Gradient Descent

Empirical Risk Minimization

Suppose a dataset \(S = \{ \mathbf{z}_i \}_{i=1}^n = \{ (\mathbf{x}_i, \mathbf{y}_i) \}_{i=1}^n\) is sampled from a distribution \(\mathcal{D}\) over a domain \(\mathcal{Z} = \mathcal{X} \times \mathcal{Y}\), where \(\mathcal{X} \subseteq \mathbb{R}^d\), \(\mathcal{Y} \subseteq \mathbb{R}^{d_o}\).

We model with a functions \(f (\mathbf{x}; \mathbf{w})\) parameterized by a weight vector \(\mathbf{w} \in \mathcal{W}\), such that \(f_{\mathbf{w}}: \mathcal{X} \rightarrow \mathcal{Y}\); we also use a loss function denoted by \(Q: \mathcal{Z} \times \mathcal{W} \rightarrow \mathbb{R}\) to measure the difference between a prediction and a true label:

\[Q(\mathbf{z}, \mathbf{w}) = \ell (f (\mathbf{x}; \mathbf{w}), \mathbf{y})\]

Our goal is to find the target weight \(\mathbf{w}^*\) such that the expected risk \(R_{\mathcal{D}} = E_{\mathcal{D}} Q (\mathbf{z}, \mathbf{w})\) is minimized.

\[\begin{split}R_{\mathcal{D}} (\mathbf{w}) &= E_{\mathcal{D}} Q (\mathbf{z}, \mathbf{w}) \\ &= \int_{\mathcal{D}} Q(\mathbf{z}, \mathbf{w}) f_Z (\mathbf{z}) \mathrm{d} \mathbf{z}\end{split}\]

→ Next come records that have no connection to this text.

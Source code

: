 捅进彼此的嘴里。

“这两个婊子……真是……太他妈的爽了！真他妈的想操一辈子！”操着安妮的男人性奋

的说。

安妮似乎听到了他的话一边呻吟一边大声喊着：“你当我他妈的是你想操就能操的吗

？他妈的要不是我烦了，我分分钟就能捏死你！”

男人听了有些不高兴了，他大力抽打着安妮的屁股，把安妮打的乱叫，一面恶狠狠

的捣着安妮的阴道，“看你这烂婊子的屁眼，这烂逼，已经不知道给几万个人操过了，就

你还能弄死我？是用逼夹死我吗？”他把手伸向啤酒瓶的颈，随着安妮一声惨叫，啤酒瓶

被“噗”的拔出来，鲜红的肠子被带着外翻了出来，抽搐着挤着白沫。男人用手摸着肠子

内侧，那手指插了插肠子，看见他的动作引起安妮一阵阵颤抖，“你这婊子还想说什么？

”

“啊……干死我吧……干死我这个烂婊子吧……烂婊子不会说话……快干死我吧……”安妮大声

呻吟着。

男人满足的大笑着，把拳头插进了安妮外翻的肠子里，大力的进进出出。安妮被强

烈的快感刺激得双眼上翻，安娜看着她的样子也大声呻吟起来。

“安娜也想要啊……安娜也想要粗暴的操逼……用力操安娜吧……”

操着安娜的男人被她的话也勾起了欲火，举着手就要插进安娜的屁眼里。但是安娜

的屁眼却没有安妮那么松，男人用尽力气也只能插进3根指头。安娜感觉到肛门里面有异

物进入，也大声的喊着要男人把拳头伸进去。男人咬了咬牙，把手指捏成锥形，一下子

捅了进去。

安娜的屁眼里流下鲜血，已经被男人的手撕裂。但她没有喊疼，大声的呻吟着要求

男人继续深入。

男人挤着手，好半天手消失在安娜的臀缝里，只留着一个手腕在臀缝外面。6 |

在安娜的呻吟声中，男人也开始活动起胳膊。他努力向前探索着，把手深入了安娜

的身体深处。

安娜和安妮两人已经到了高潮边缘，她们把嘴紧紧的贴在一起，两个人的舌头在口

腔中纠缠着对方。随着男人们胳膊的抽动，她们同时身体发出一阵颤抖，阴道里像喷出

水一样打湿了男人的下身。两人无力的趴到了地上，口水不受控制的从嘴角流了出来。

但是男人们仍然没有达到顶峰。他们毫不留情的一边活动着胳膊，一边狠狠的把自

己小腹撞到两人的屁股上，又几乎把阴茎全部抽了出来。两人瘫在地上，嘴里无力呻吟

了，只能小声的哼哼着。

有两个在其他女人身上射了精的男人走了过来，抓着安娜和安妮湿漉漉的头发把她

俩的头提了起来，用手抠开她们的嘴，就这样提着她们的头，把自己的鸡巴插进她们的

where \(f_Z\) is the joint probability density function.

\(R_{\mathcal{D}}\) is hard to calculate as the distribution (i.e. \(f_Z\)) is unknown. It can be estimated, however, with the empirical risk \(R_n\):

\[R_n (\mathbf{w}) = \frac{1} {|\Omega|} \sum_{\mathbf{z} \in \Omega} Q(\mathbf{z}, \mathbf{w})\]

where \(\Omega \subset \mathcal{D}\).

Using gradient descent (GD), \(R_n\) can be minimized by submitting the gradient iteratively:

\[\begin{split}\mathbf{w}^{(t+1)} &= \mathbf{w}^{(t)} - \eta \cdot \nabla_{\mathbf{w}} R_n (\mathbf{w}) \\ &= \mathbf{w}^{(t)} - \eta \cdot \nabla_{\mathbf{w}} \frac{1}{|\Omega|} \sum_{\mathbf{z} \in \Omega} Q(\mathbf{z}, \mathbf{w}) \\ &= \mathbf{w}^{(t)} - \eta \cdot \frac{1}{|\Omega|} \sum_{\mathbf{z} \in \Omega} \nabla_{\mathbf{w}} Q(\mathbf{z}, \mathbf{w})\end{split}\]

Stochastic vs. Batch

Training with the whole training set \(\Omega\) for each step is Batch Gradient Descent. When \(|\Omega| = 1\) it is Stochastic Gradient Descent (SGD). A compromised solution is to train for each step a subset of the training dataset, which is the Mini-Batch Gradient Descent.